Let me tell very briefly what I know of its origin and how it came into my hands. I made the acquaintance of Dr. Raven, or to be more precise, he made mine, in the closing year of the war. It was before he left Whitehall for Geneva. He was always an eager amateur of ideas, and he had been attracted by some suggestions about money I had made in a scrappy little book of forecasts called What is Coming? published in 1916. In this I had thrown out the suggestion that the waste of resources in the war, combined with the accumulation of debts that had been going on, would certainly leave the world as a whole bankrupt, that is to say it would leave the creditor class in a position to strangle the world, and that the only method to clear up this world bankruptcy and begin again on a hopeful basis would be to scale down all debts impartially, by a reduction of the amount of gold in the pound sterling and proportionally in the dollar and all other currencies based on gold.
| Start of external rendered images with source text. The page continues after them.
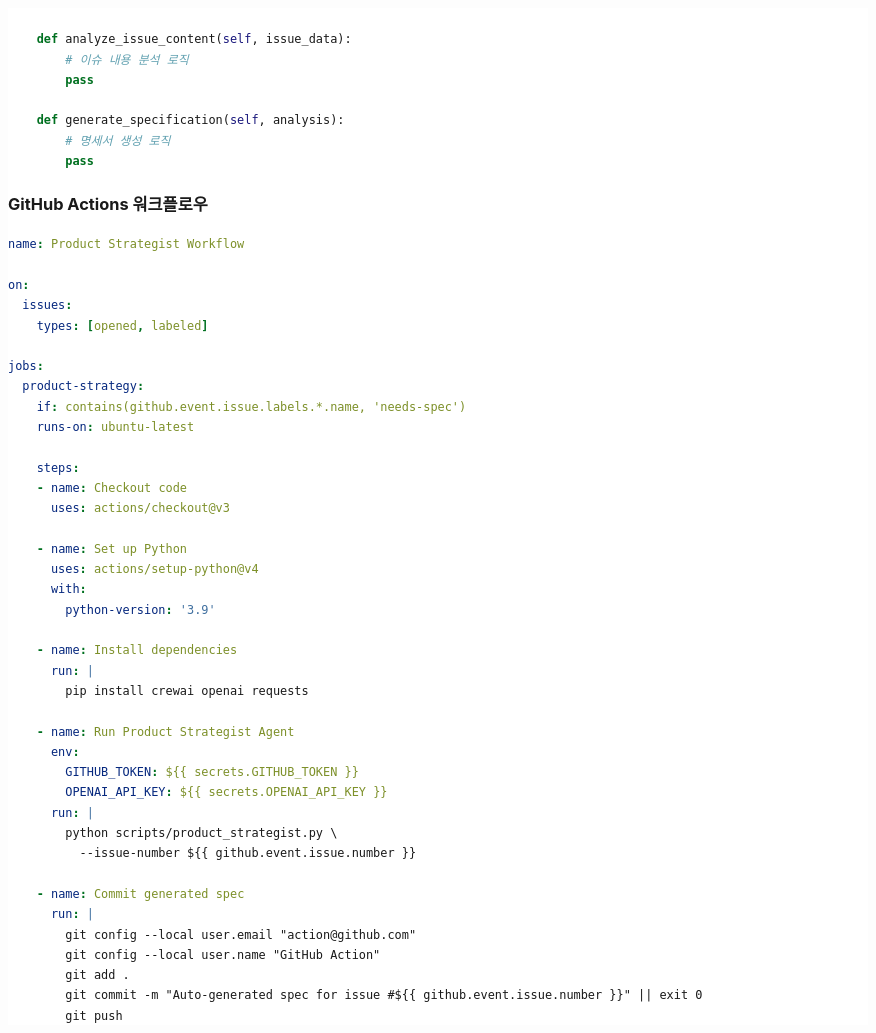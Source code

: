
 ```python
    
    def analyze_issue_content(self, issue_data):
        # 이슈 내용 분석 로직
        pass
    
    def generate_specification(self, analysis):
        # 명세서 생성 로직
        pass
```

### GitHub Actions 워크플로우

```yaml
name: Product Strategist Workflow

on:
  issues:
    types: [opened, labeled]

jobs:
  product-strategy:
    if: contains(github.event.issue.labels.*.name, 'needs-spec')
    runs-on: ubuntu-latest
    
    steps:
    - name: Checkout code
      uses: actions/checkout@v3
    
    - name: Set up Python
      uses: actions/setup-python@v4
      with:
        python-version: '3.9'
    
    - name: Install dependencies
      run: |
        pip install crewai openai requests
    
    - name: Run Product Strategist Agent
      env:
        GITHUB_TOKEN: ${{ secrets.GITHUB_TOKEN }}
        OPENAI_API_KEY: ${{ secrets.OPENAI_API_KEY }}
      run: |
        python scripts/product_strategist.py \
          --issue-number ${{ github.event.issue.number }}
    
    - name: Commit generated spec
      run: |
        git config --local user.email "action@github.com"
        git config --local user.name "GitHub Action"
        git add .
        git commit -m "Auto-generated spec for issue #${{ github.event.issue.number }}" || exit 0
        git push
```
It seemed to me then an obvious necessity. It was, I recognize now, a crude idea — evidently I had not even got away from the idea of intrinsically valuable money — but none of us in those days had had the educational benefit of the monetary and credit convulsions that followed the Peace of Versailles. We were without experience, it wasn’t popular to think about money, and at best we thought like precocious children. Seventeen years later this idea of appreciating gold is accepted as an obvious suggestion by quite a number of people. Then it was received merely as the amateurish comment of an ignorant writer upon what was still regarded as the mysterious business of “monetary experts.” But it attracted the attention of Raven, who came along to talk over that and one or two other post-war possibilities I had started, and so he made my acquaintance.